After we were finished with the mural, Glenda and I took the youth to the Amador Causeway or the Calzada de Amador. This is a causeway that stretches from the south side of the Panama Canal to the Pacific Ocean. In length it is about three kilometers. There is a sidewalk to ride bikes on the causeway. We took two bikes that held four people and started biking. Below are some pictures of the cause way.

This is the route going back to the city.

There is a storm coming. 

We rested and I love how I captured this picture.

Just riding by.

On Wednesday and Thursday, Rachel and I had an experience that led us to the beach which is called Playa Coronado. It is about an hour away from the city and you can by a bus ticket for about 2 dollars. This was a relaxing time because there was hardly anyone on the beach and it took away from all the craziness from the city. I would like to note that I ate Mexican food at the beach, and it felt like home.

Salt and Pepper sand. Black sand is due to a volcano that erupted.  

Like I said, hardly anyone on the beach.

My love for Mexican food.
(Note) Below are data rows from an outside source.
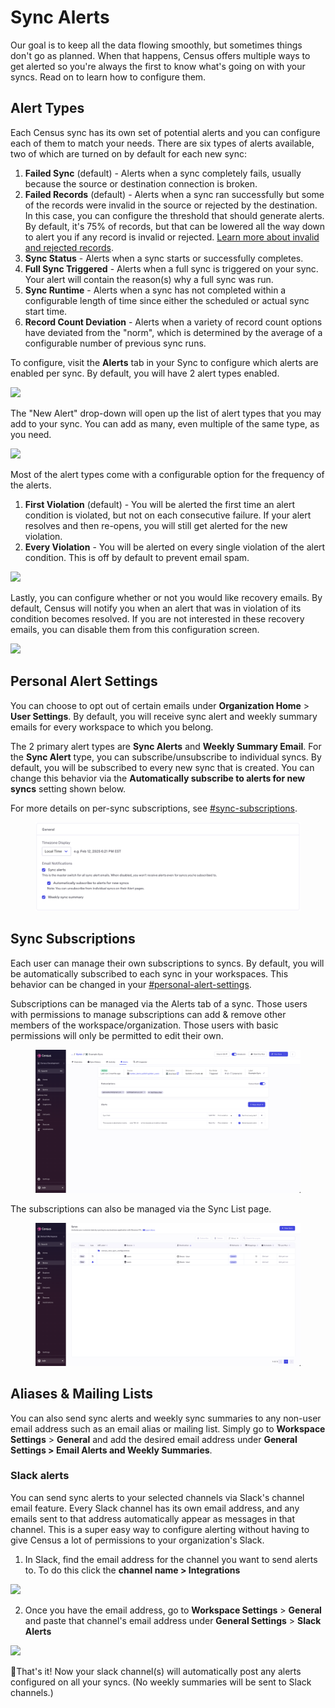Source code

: # Sync Alerts

Our goal is to keep all the data flowing smoothly, but sometimes things don't go as planned. When that happens, Census offers multiple ways to get alerted so you're always the first to know what's going on with your syncs. Read on to learn how to configure them.

## Alert Types

Each Census sync has its own set of potential alerts and you can configure each of them to match your needs. There are six types of alerts available, two of which are turned on by default for each new sync:

1. **Failed Sync** (default) - Alerts when a sync completely fails, usually because the source or destination connection is broken.
2. **Failed Records** (default) - Alerts when a sync ran successfully but some of the records were invalid in the source or rejected by the destination. In this case, you can configure the threshold that should generate alerts. By default, it's 75% of records, but that can be lowered all the way down to alert you if any record is invalid or rejected. [Learn more about invalid and rejected records](../core-concept/#sync-history).
3. **Sync Status** - Alerts when a sync starts or successfully completes.
4. **Full Sync Triggered** - Alerts when a full sync is triggered on your sync. Your alert will contain the reason(s) why a full sync was run.
5. **Sync Runtime** - Alerts when a sync has not completed within a configurable length of time since either the scheduled or actual sync start time.
6. **Record Count Deviation** - Alerts when a variety of record count options have deviated from the "norm", which is determined by the average of a configurable number of previous sync runs.

To configure, visit the **Alerts** tab in your Sync to configure which alerts are enabled per sync. By default, you will have 2 alert types enabled.

![](<../../.gitbook/assets/Screenshot 2023-12-04 at 2.16.50 PM.png>)

The "New Alert" drop-down will open up the list of alert types that you may add to your sync. You can add as many, even multiple of the same type, as you need.

![](<../../.gitbook/assets/Screenshot 2023-12-04 at 2.25.42 PM.png>)

Most of the alert types come with a configurable option for the frequency of the alerts.

1. **First Violation** (default) - You will be alerted the first time an alert condition is violated, but not on each consecutive failure. If your alert resolves and then re-opens, you will still get alerted for the new violation.
2. **Every Violation** - You will be alerted on every single violation of the alert condition. This is off by default to prevent email spam.

![](<../../.gitbook/assets/Screenshot 2023-12-04 at 2.20.40 PM.png>)

Lastly, you can configure whether or not you would like recovery emails. By default, Census will notify you when an alert that was in violation of its condition becomes resolved. If you are not interested in these recovery emails, you can disable them from this configuration screen.

![](<../../.gitbook/assets/Screenshot 2023-12-04 at 2.31.12 PM.png>)

## Personal Alert Settings

You can choose to opt out of certain emails under **Organization Home** > **User Settings**. By default, you will receive sync alert and weekly summary emails for every workspace to which you belong.

The 2 primary alert types are **Sync Alerts** and **Weekly Summary Email**. For the **Sync Alert** type, you can subscribe/unsubscribe to individual syncs. By default, you will be subscribed to every new sync that is created. You can change this behavior via the **Automatically subscribe to alerts for new syncs** setting shown below.

For more details on per-sync subscriptions, see [#sync-subscriptions](alerts.md#sync-subscriptions "mention").

<figure><img src="../../.gitbook/assets/image (69).png" alt=""><figcaption></figcaption></figure>

## Sync Subscriptions

Each user can manage their own subscriptions to syncs. By default, you will be automatically subscribed to each sync in your workspaces. This behavior can be changed in your [#personal-alert-settings](alerts.md#personal-alert-settings "mention").

Subscriptions can be managed via the Alerts tab of a sync. Those users with permissions to manage subscriptions can add & remove other members of the workspace/organization. Those users with basic permissions will only be permitted to edit their own.

<figure><img src="../../.gitbook/assets/image (71).png" alt=""><figcaption></figcaption></figure>

The subscriptions can also be managed via the Sync List page.

<figure><img src="../../.gitbook/assets/image (72).png" alt=""><figcaption></figcaption></figure>

## Aliases & Mailing Lists

You can also send sync alerts and weekly sync summaries to any non-user email address such as an email alias or mailing list. Simply go to **Workspace Settings** > **General** and add the desired email address under **General Settings > Email Alerts and Weekly Summaries**.

### Slack alerts

You can send sync alerts to your selected channels via Slack's channel email feature. Every Slack channel has its own email address, and any emails sent to that address automatically appear as messages in that channel. This is a super easy way to configure alerting without having to give Census a lot of permissions to your organization's Slack.

1. In Slack, find the email address for the channel you want to send alerts to. To do this click the **channel name > Integrations**

![](../../.gitbook/assets/get_slack_channel_email.png)

2. Once you have the email address, go to **Workspace Settings** > **General** and paste that channel's email address under **General Settings** > **Slack Alerts**

![](<../../.gitbook/assets/Screenshot 2023-03-30 at 10.27.29 PM.png>)

:tada:That's it! Now your slack channel(s) will automatically post any alerts configured on all your syncs. (No weekly summaries will be sent to Slack channels.)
I really love my Hispanic culture. 

On Friday, Saturday, and Sunday the Episcopal Church of Panama had a camp called Expresate. It was a camp dedicated to the youth on knowing how to express their love to God. Whether through theater, dancing, singing, or playing an instrument, the children were told that expressing your love to God is something that can never be expressed too much. This camp was in Santa Clara which is about an hour and a half away from the city. Below are some pictures of what was a awesome time before I started teaching for the semester.

We have crazy laughs. They tell me that I have a Panama laugh.

Participants in doing Theater.

Participants playing musical instruments. 

Participants singing.

More acting.


The camp was near the beach and they let the youth go.

Took this photo because of the Island in the back

Part of the chapel 

Dedicated to Bishop Shirley back in 1989.

The front view of  St. Clare's Chapel 

The view of the alter.

I would like to end on this note: Expresate is something that I just did right now. I expressed my whole adventure through pictures and capturing the moment. I titled this post Expresate because this week showed me that I need to embrace my Hispanic culture. As most of you know, I did not truly embrace my culture when I was back in the states. I had my heart opened up over this past weekend and finally understood why it is important to express yourself.

We had Eucharist on Sunday, and all the Spanish hymns were eye-opening to me. It made me feel like Panama was "home," and now I can truly be proud of being Mexican and not hide from it. It is something that I have struggled with for a long time back in the states, and even tried to run from it. I know that God has been showing me that when I embrace myself to my full potential, I feel more connected to God. Expressing myself is something that I work on everyday and knowing that God loves me when I express myself to my full potential is an amazing experience inside and out.